Years later, guitarist Randy Bachman revealed the song was born completely by accident during an improvised onstage jam session in Kitchener, Ontario.
Speaking to Songfacts, Bachman recalled breaking a guitar string during a concert and being forced to retune his instrument alone onstage while the rest of the band stepped away.
"I started to play that riff on stage, and I look at the audience, who are now milling about and talking amongst themselves," Bachman explained. "And all their heads snapped back. Suddenly I realize I'm playing a riff I don't want to forget, and I have to keep playing it."
As the jam continued, Bachman called the rest of the band back onstage, including singer Burton Cummings.
"I yell out, ‘Sing something!'" Bachman remembered. "And the first words out of his mouth were, ‘American woman, stay away from me.'"
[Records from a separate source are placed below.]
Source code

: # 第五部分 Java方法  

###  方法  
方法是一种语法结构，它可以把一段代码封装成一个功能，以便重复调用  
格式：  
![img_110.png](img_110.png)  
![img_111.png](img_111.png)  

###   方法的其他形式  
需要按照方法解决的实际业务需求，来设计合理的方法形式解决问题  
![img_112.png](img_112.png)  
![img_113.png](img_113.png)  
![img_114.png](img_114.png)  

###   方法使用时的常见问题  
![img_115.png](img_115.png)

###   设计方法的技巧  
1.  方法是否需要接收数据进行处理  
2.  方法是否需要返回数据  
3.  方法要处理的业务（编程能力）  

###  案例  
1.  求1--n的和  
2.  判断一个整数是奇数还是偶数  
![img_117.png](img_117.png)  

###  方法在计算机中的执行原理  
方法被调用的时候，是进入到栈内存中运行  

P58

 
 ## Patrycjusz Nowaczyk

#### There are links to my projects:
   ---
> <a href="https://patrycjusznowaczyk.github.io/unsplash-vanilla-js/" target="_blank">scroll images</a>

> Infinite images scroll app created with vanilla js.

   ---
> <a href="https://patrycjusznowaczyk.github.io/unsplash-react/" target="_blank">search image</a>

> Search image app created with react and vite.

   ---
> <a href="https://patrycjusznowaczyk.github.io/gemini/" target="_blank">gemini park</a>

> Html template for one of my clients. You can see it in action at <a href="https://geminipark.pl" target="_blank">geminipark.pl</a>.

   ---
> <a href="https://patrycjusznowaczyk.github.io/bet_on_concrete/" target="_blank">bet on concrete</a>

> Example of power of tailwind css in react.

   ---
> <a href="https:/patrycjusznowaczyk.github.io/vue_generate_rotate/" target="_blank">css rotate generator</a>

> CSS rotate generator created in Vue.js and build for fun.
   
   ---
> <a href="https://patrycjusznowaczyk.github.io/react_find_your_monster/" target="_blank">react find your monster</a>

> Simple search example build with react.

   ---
But according to Bachman, the song's meaning quickly became much deeper than a catchy hook.
"We had been touring the States," he explained. "This was the late '60s, they tried to draft us, send us to Vietnam. We were back in Canada, playing in the safety of Canada where the dance is full of draft dodgers who've all left the States."
Bachman later described the song as "basically an antiwar protest song," pointing specifically to lyrics including "We don't want your war machines, we don't want your ghetto scenes."
He also clarified that the title itself was symbolic.
"‘American Woman' is not the woman on the street," Bachman said. "It's the Statue of Liberty and that poster of Uncle Sam with the stars and stripes top hat where he has a finger pointing to you, ‘Uncle Sam Wants You.'"
Ironically, Bachman said radio stations initially embraced the song before fully recognizing its political undertones.
"And then it went to No. 1 in Billboard before they realized it was an antiwar protest song, because they weren't allowed to play protest songs on the radio," Bachman explained. "The government outlawed it. ... They only played 'Fighting Men of the Green Berets,' the Sergeant Barry Sadler of the Green Berets kind of thing."
Despite its controversial subtext, "American Woman" became one of the defining rock songs of the 1970s and remains The Guess Who's signature hit more than five decades later.
The song found a new generation of fans in 1999 when Lenny Kravitz recorded a cover version for Austin Powers: The Spy Who Shagged Me. Kravitz's version became a major hit of its own and won the Grammy Award for Best Male Rock Vocal Performance.